• _Task details_:
Bring together all lines from the listing below that contain the string "ExactKind".

• _Excerpted data_:
________________________
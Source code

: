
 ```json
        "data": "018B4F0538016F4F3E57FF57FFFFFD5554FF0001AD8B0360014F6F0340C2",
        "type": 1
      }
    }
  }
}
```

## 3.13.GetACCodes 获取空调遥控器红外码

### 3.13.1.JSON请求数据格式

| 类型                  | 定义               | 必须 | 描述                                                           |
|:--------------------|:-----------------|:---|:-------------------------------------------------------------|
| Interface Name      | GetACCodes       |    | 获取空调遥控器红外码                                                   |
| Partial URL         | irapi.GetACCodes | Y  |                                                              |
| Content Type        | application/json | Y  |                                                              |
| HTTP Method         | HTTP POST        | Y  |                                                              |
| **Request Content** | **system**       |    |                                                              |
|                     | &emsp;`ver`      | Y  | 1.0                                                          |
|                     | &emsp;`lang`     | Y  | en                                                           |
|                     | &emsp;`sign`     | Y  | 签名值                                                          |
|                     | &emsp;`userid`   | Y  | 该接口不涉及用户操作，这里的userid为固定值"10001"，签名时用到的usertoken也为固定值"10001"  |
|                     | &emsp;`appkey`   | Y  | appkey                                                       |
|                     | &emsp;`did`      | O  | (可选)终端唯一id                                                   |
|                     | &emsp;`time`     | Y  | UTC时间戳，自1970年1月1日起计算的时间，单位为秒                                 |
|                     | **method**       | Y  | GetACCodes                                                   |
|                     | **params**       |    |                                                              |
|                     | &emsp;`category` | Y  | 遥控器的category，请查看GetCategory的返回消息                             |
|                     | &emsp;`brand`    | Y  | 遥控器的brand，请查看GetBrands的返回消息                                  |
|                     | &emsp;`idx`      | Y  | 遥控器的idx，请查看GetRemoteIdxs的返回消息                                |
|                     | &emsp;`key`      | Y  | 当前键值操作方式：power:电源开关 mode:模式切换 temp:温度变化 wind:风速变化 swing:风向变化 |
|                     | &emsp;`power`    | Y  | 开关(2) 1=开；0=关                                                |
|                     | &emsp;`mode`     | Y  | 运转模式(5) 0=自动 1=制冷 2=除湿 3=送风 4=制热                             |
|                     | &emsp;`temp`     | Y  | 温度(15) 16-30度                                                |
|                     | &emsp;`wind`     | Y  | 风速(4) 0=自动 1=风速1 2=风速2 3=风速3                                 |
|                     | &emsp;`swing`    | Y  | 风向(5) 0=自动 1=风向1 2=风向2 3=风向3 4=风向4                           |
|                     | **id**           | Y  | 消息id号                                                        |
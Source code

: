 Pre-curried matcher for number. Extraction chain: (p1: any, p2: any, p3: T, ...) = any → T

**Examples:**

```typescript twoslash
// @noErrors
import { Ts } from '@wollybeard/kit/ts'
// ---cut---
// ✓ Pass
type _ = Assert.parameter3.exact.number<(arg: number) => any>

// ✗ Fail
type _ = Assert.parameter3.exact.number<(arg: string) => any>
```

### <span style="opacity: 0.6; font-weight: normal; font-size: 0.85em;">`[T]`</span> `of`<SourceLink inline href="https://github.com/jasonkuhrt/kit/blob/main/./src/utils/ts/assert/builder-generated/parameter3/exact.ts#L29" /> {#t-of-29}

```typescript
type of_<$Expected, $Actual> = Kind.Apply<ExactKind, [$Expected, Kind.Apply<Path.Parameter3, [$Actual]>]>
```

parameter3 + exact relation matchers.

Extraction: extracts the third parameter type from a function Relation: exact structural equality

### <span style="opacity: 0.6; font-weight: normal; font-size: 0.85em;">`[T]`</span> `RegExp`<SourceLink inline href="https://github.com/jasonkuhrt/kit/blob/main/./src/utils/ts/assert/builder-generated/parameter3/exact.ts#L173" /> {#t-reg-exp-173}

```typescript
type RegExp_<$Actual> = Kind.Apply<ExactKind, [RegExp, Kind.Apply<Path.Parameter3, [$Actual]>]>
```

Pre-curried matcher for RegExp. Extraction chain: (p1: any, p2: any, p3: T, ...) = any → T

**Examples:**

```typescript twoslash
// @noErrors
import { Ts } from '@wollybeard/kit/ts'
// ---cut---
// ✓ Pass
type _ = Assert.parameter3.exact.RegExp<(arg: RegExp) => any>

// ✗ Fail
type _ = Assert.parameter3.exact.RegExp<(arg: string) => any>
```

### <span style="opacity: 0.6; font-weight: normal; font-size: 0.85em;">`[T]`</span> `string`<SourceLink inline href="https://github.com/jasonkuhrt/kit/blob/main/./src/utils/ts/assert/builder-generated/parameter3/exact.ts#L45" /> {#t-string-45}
________________________
• _Exercise result_:
type of_<$Expected, $Actual> = Kind.Apply<ExactKind, [$Expected, Kind.Apply<Path.Parameter3, [$Actual]>]>
type RegExp_<$Actual> = Kind.Apply<ExactKind, [RegExp, Kind.Apply<Path.Parameter3, [$Actual]>]>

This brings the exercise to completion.